[TASK INPUT Boundary: Start]

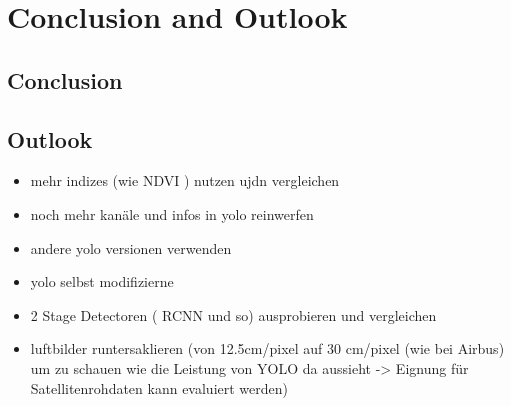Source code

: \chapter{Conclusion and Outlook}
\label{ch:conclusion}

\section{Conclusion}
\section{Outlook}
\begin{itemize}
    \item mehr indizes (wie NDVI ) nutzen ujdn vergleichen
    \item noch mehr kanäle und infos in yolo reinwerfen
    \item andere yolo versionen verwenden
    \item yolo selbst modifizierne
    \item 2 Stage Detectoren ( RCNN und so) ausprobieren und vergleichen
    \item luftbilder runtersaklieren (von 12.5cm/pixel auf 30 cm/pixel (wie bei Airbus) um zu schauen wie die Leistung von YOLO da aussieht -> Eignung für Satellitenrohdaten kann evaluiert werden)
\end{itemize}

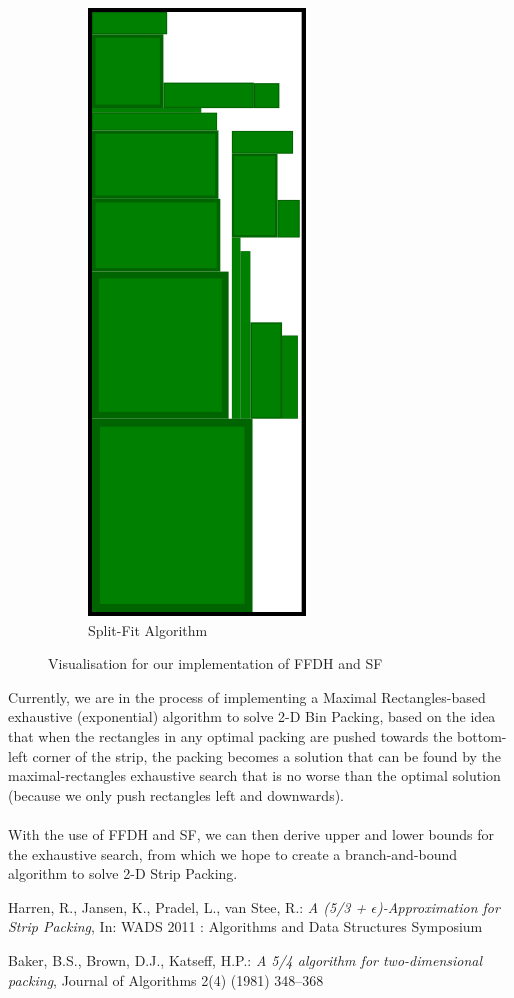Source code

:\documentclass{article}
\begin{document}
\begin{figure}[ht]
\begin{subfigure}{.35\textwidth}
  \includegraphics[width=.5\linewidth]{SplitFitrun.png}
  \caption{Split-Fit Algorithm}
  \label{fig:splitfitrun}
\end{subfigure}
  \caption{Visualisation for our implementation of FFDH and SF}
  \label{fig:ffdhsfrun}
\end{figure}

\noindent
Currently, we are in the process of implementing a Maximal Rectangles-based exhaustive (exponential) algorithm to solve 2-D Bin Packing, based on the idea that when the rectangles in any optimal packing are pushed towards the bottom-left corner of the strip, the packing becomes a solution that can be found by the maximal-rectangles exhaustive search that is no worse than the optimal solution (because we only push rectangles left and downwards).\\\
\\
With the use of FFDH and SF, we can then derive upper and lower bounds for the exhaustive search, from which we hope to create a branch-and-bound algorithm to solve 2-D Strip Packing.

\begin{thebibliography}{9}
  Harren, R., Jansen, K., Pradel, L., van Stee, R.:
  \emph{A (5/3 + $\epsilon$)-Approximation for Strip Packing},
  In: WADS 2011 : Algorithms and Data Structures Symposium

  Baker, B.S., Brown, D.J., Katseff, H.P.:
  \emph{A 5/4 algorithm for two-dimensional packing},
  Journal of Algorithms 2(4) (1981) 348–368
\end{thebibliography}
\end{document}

[TASK INPUT Boundary: End]

BRIEF »
Please output exactly the lines of the data above, from its first line through the line with "ausprobieren und vergleichen", and nothing else; drop the pictures.

SOLUTION TO THIS EXERCISE »
Source code

: \chapter{Conclusion and Outlook}
\label{ch:conclusion}

\section{Conclusion}
\section{Outlook}
\begin{itemize}
    \item mehr indizes (wie NDVI ) nutzen ujdn vergleichen
    \item noch mehr kanäle und infos in yolo reinwerfen
    \item andere yolo versionen verwenden
    \item yolo selbst modifizierne
    \item 2 Stage Detectoren ( RCNN und so) ausprobieren und vergleichen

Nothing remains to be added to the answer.